Below are the records; locate each line with the word "email" and copy it.

******

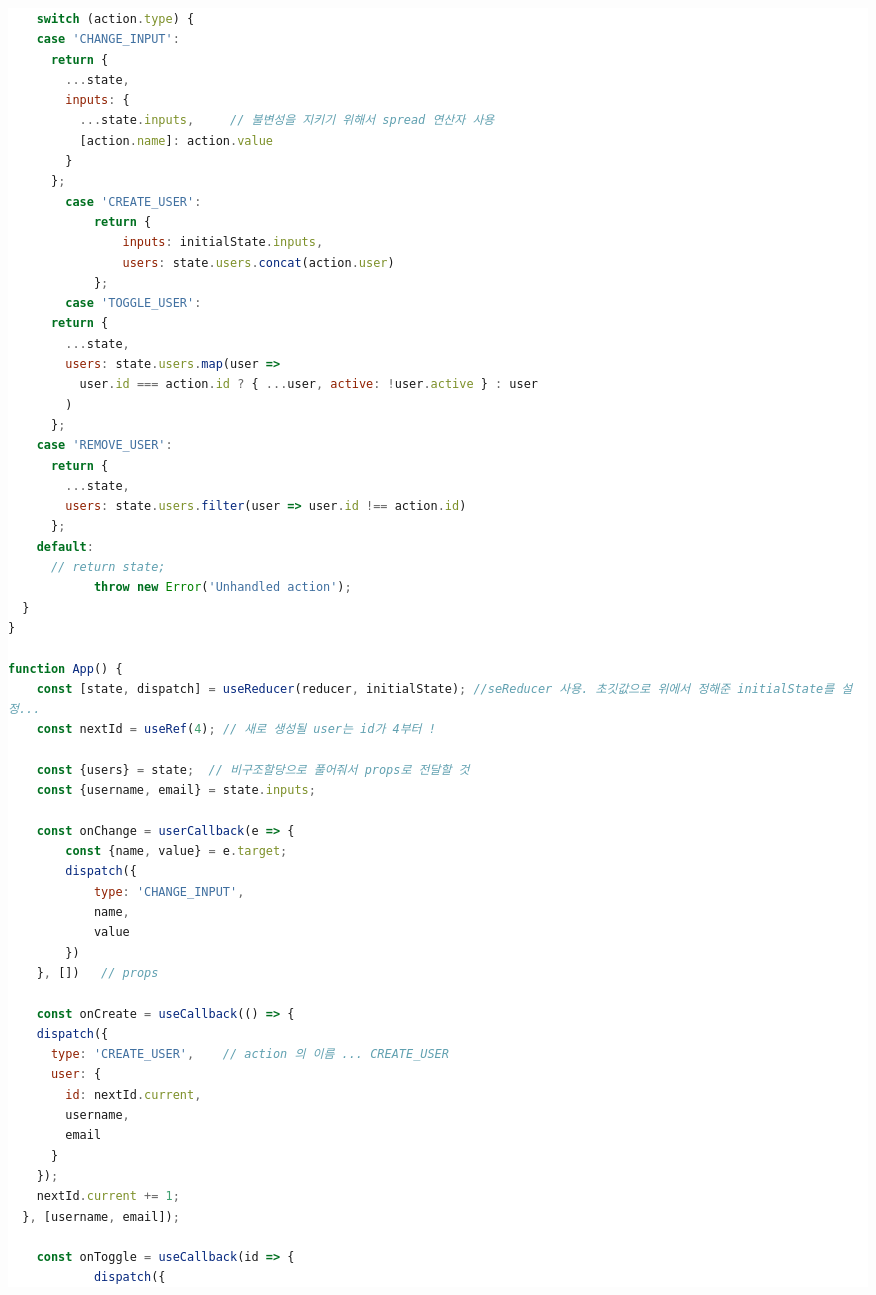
 ```javascript
	switch (action.type) {
    case 'CHANGE_INPUT':
      return {
        ...state,
        inputs: {
          ...state.inputs,     // 불변성을 지키기 위해서 spread 연산자 사용 
          [action.name]: action.value
        }
      };
		case 'CREATE_USER':
			return {
				inputs: initialState.inputs,
				users: state.users.concat(action.user)
			};
		case 'TOGGLE_USER':
      return {
        ...state,
        users: state.users.map(user =>
          user.id === action.id ? { ...user, active: !user.active } : user
        )
      };
    case 'REMOVE_USER':
      return {
        ...state,
        users: state.users.filter(user => user.id !== action.id)
      };
    default:
      // return state;
			throw new Error('Unhandled action');
  }
}

function App() {
	const [state, dispatch] = useReducer(reducer, initialState); //seReducer 사용. 초깃값으로 위에서 정해준 initialState를 설정...
	const nextId = useRef(4); // 새로 생성될 user는 id가 4부터 ! 

	const {users} = state;  // 비구조할당으로 풀어줘서 props로 전달할 것
	const {username, email} = state.inputs;

	const onChange = userCallback(e => {
		const {name, value} = e.target;
		dispatch({
			type: 'CHANGE_INPUT',
			name,
			value
		})
	}, [])   // props

	const onCreate = useCallback(() => {
    dispatch({
      type: 'CREATE_USER',    // action 의 이름 ... CREATE_USER
      user: {
        id: nextId.current,
        username,
        email
      }
    });
    nextId.current += 1;
  }, [username, email]);

	const onToggle = useCallback(id => {
			dispatch({
```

******

## Task response
	const {username, email} = state.inputs;
        email
  }, [username, email]);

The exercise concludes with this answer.